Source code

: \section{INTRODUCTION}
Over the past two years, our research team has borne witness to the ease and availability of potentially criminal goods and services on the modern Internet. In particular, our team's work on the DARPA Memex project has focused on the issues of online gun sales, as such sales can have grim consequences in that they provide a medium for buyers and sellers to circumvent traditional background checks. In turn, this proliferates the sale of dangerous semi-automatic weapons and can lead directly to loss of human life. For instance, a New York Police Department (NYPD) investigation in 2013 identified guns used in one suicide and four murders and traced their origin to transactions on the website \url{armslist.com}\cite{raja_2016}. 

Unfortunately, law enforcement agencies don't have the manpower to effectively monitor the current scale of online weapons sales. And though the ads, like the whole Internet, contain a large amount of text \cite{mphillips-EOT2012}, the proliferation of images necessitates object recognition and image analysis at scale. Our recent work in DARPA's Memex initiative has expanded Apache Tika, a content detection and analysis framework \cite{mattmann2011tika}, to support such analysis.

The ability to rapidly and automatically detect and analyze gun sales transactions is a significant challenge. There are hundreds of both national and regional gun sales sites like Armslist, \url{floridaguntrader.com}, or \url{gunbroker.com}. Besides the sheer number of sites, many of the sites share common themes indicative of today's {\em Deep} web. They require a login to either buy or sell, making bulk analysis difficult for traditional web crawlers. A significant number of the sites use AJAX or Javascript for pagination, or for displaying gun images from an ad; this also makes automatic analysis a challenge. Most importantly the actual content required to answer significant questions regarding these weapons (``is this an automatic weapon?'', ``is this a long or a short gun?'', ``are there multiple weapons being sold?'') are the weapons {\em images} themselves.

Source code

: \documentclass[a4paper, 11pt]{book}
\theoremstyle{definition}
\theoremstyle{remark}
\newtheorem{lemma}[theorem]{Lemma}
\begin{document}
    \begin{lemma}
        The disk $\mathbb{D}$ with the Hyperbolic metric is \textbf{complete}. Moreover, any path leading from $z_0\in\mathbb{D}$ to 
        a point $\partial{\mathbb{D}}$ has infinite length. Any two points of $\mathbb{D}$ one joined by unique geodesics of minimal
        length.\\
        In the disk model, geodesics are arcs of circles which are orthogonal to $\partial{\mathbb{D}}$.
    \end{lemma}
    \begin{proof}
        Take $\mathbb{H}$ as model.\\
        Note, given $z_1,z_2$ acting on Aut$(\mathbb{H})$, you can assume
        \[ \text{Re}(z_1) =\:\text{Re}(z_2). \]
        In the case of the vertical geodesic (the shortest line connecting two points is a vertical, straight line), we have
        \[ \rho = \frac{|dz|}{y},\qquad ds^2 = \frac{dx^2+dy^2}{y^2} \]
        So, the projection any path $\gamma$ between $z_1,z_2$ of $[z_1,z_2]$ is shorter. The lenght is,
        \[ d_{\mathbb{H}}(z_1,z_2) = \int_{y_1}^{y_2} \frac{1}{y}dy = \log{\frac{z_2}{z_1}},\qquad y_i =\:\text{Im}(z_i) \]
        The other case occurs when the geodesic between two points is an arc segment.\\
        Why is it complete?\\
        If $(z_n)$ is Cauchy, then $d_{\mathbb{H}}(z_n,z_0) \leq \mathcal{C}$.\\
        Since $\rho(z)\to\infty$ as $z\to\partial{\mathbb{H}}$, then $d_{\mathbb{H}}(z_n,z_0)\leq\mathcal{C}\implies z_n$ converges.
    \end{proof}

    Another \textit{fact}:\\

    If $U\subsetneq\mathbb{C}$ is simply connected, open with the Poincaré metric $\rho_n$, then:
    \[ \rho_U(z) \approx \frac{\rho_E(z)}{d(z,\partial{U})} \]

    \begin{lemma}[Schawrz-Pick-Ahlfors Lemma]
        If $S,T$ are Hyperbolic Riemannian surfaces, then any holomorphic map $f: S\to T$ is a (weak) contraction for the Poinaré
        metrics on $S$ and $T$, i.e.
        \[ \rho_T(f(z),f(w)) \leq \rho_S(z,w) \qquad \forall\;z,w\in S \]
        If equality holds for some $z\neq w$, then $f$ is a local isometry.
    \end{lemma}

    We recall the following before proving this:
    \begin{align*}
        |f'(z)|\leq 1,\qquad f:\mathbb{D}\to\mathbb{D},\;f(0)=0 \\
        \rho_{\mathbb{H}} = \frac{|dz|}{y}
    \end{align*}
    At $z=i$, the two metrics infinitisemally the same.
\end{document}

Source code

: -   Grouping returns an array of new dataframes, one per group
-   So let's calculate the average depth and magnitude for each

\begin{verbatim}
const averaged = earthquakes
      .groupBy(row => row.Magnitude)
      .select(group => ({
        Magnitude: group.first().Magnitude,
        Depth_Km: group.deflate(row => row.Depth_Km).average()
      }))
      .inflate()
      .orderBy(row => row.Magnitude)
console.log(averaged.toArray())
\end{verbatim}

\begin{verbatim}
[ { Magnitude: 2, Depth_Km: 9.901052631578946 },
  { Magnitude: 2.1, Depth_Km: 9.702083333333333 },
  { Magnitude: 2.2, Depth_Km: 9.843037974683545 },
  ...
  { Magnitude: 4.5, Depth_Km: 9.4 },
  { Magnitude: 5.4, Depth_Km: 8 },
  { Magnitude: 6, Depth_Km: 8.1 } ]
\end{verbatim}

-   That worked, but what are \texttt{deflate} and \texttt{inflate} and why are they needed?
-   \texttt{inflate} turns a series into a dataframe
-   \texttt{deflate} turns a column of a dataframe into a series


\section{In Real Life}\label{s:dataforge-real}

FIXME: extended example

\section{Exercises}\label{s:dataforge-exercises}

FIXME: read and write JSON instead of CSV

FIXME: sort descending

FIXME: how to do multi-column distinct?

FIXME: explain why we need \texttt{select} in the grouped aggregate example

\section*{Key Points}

----

» **Your objective**
I'd like every line with the string "averaged" copied from the listing.

» **Task output**
const averaged = earthquakes
console.log(averaged.toArray())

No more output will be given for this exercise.